There is no substance to the charge, regularly peddled by anti-tax-haven campaigners, that this is somehow ‘unfair’ tax competition. All competition is unfair. It is unfair that the Germans make terrific cars, causing all kinds of problems for everyone else’s auto industry. It is unfair that the Italians make great suits, or the French terrific wine. Perhaps they should be stopped from doing that to make it easier for other countries. Absurd? Then why should Liechtenstein or Jersey be forced to close their financial-services industry?

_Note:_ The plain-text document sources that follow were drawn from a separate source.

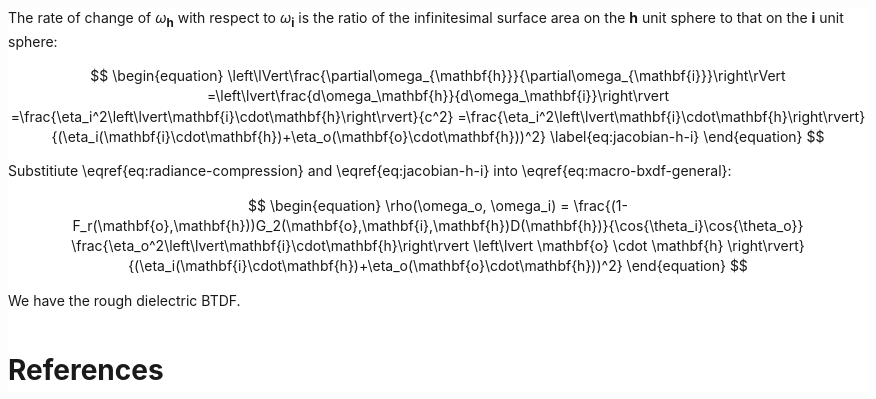 The rate of change of $\omega_\mathbf{h}$ with respect to $\omega_\mathbf{i}$ is the ratio of the infinitesimal surface area on the $\mathbf{h}$ unit sphere to that on the $\mathbf{i}$ unit sphere: 


$$
\begin{equation}
\left\lVert\frac{\partial\omega_{\mathbf{h}}}{\partial\omega_{\mathbf{i}}}\right\rVert
=\left\lvert\frac{d\omega_\mathbf{h}}{d\omega_\mathbf{i}}\right\rvert
=\frac{\eta_i^2\left\lvert\mathbf{i}\cdot\mathbf{h}\right\rvert}{c^2}
=\frac{\eta_i^2\left\lvert\mathbf{i}\cdot\mathbf{h}\right\rvert}{(\eta_i(\mathbf{i}\cdot\mathbf{h})+\eta_o(\mathbf{o}\cdot\mathbf{h}))^2}
\label{eq:jacobian-h-i}
\end{equation}
$$

Substitiute \eqref{eq:radiance-compression} and \eqref{eq:jacobian-h-i} into \eqref{eq:macro-bxdf-general}:

$$
\begin{equation}
\rho(\omega_o, \omega_i) 
= \frac{(1-F_r(\mathbf{o},\mathbf{h}))G_2(\mathbf{o},\mathbf{i},\mathbf{h})D(\mathbf{h})}{\cos{\theta_i}\cos{\theta_o}} \frac{\eta_o^2\left\lvert\mathbf{i}\cdot\mathbf{h}\right\rvert \left\lvert \mathbf{o} \cdot \mathbf{h} \right\rvert}{(\eta_i(\mathbf{i}\cdot\mathbf{h})+\eta_o(\mathbf{o}\cdot\mathbf{h}))^2}
\end{equation}
$$

We have the rough dielectric BTDF.


# References
[^a]: [Eric Heitz. Understanding the Masking-Shadowing Function in Microfacet-Based BRDFs](https://jcgt.org/published/0003/02/03/paper.pdf)
[^b]: [Earl Hammon Jr. PBR Diffuse Lighting for GGX+Smith Microsurfaces](https://ubm-twvideo01.s3.amazonaws.com/o1/vault/gdc2017/Presentations/Hammon_Earl_PBR_Diffuse_Lighting.pdf)
[^c]: [Bruce Walter. Microfacet Models for Refraction through Rough Surfaces](https://www.graphics.cornell.edu/~bjw/microfacetbsdf.pdf)
[^d]: [Physically Based Rendering: From Theory to Implementation. 9.5.2 Non-Symmetric Scattering and Refraction](https://pbr-book.org/4ed/Reflection_Models/Dielectric_BSDF#Non-SymmetricScatteringandRefraction) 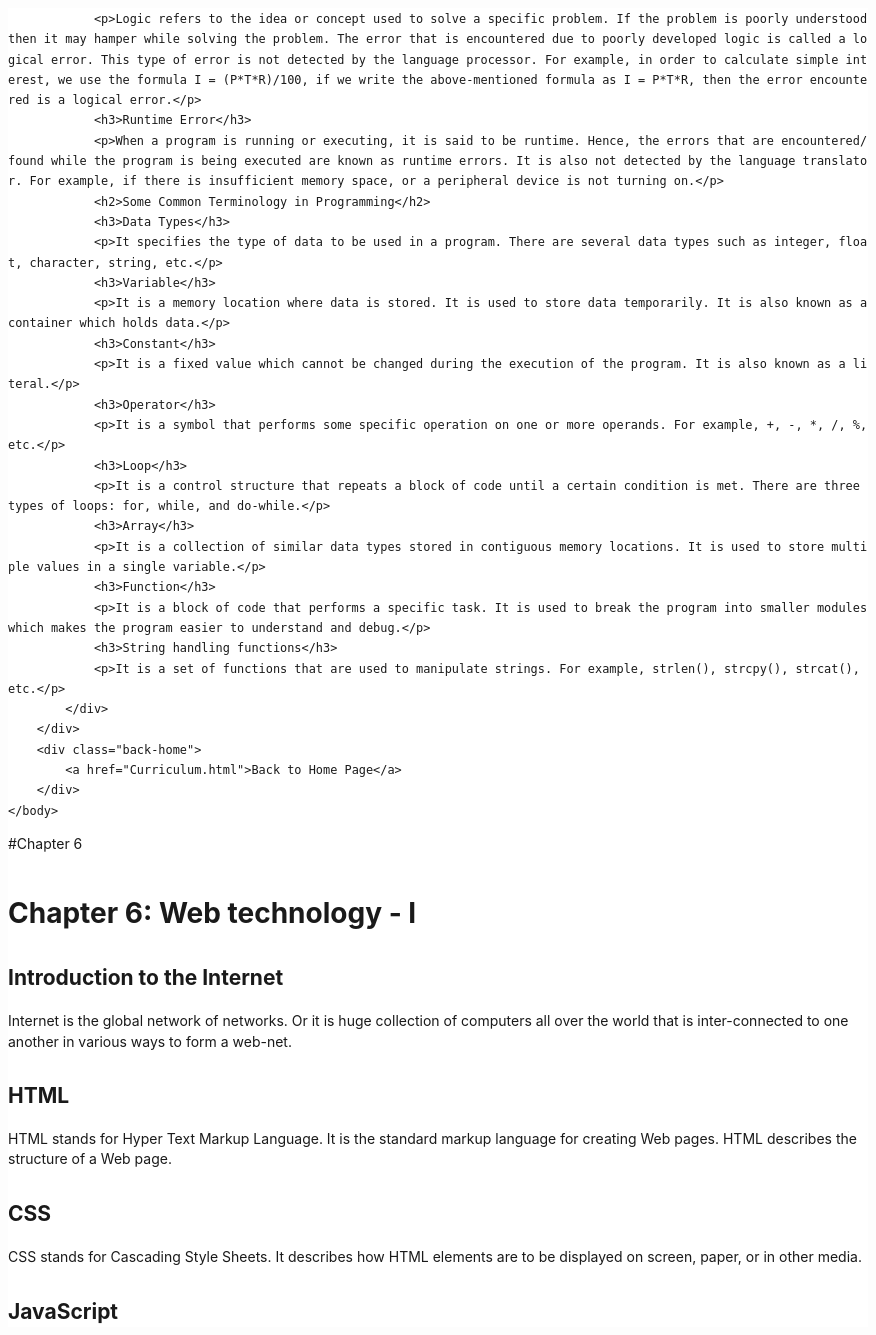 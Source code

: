                 <p>Logic refers to the idea or concept used to solve a specific problem. If the problem is poorly understood then it may hamper while solving the problem. The error that is encountered due to poorly developed logic is called a logical error. This type of error is not detected by the language processor. For example, in order to calculate simple interest, we use the formula I = (P*T*R)/100, if we write the above-mentioned formula as I = P*T*R, then the error encountered is a logical error.</p>
                <h3>Runtime Error</h3>
                <p>When a program is running or executing, it is said to be runtime. Hence, the errors that are encountered/found while the program is being executed are known as runtime errors. It is also not detected by the language translator. For example, if there is insufficient memory space, or a peripheral device is not turning on.</p>
                <h2>Some Common Terminology in Programming</h2>
                <h3>Data Types</h3>
                <p>It specifies the type of data to be used in a program. There are several data types such as integer, float, character, string, etc.</p>
                <h3>Variable</h3>
                <p>It is a memory location where data is stored. It is used to store data temporarily. It is also known as a container which holds data.</p>
                <h3>Constant</h3>
                <p>It is a fixed value which cannot be changed during the execution of the program. It is also known as a literal.</p>
                <h3>Operator</h3>   
                <p>It is a symbol that performs some specific operation on one or more operands. For example, +, -, *, /, %, etc.</p>
                <h3>Loop</h3>
                <p>It is a control structure that repeats a block of code until a certain condition is met. There are three types of loops: for, while, and do-while.</p>
                <h3>Array</h3>
                <p>It is a collection of similar data types stored in contiguous memory locations. It is used to store multiple values in a single variable.</p>
                <h3>Function</h3>
                <p>It is a block of code that performs a specific task. It is used to break the program into smaller modules which makes the program easier to understand and debug.</p>
                <h3>String handling functions</h3>
                <p>It is a set of functions that are used to manipulate strings. For example, strlen(), strcpy(), strcat(), etc.</p>
            </div>
        </div>
        <div class="back-home">
            <a href="Curriculum.html">Back to Home Page</a>
        </div>
    </body>
</html>

#Chapter 6
  <html>
    <head>
        <title>Chapter 6</title>
        <link rel="stylesheet" href="styles.css">
    </head>
    <body>
        <div class="container">
            <h1 class="main-title">Chapter 6: Web technology - I</h1>
            <div class="content">
                <h2>Introduction to the Internet</h2>
                <p>Internet is the global network of networks. Or it is huge collection of computers all over the world that is inter-connected to one another in various ways to form a web-net.</p>
                <h2>HTML</h2>
                <p>HTML stands for Hyper Text Markup Language. It is the standard markup language for creating Web pages. HTML describes the structure of a Web page.</p>
                <h2>CSS</h2>
                <p>CSS stands for Cascading Style Sheets. It describes how HTML elements are to be displayed on screen, paper, or in other media.</p>
                <h2>JavaScript</h2>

Nor is there any evidence that they are used by money launderers or terrorists any more than any other financial centre. Serious terrorists use everyday banks because they attract less attention. Third-world dictators will always find somewhere to park the odd billion. In truth, the growth of the offshore industry has been driven by higher, more complex taxes in Europe and increasingly in the US too. Since becoming chancellor more than a decade ago, Brown has turned one of the simplest tax systems in Europe into one of the most complicated. Obama is set on the same path in the US. Instead of picking on very small countries, Brown, Merkel and Obama would be better off using the G20 summit to start fixing their own.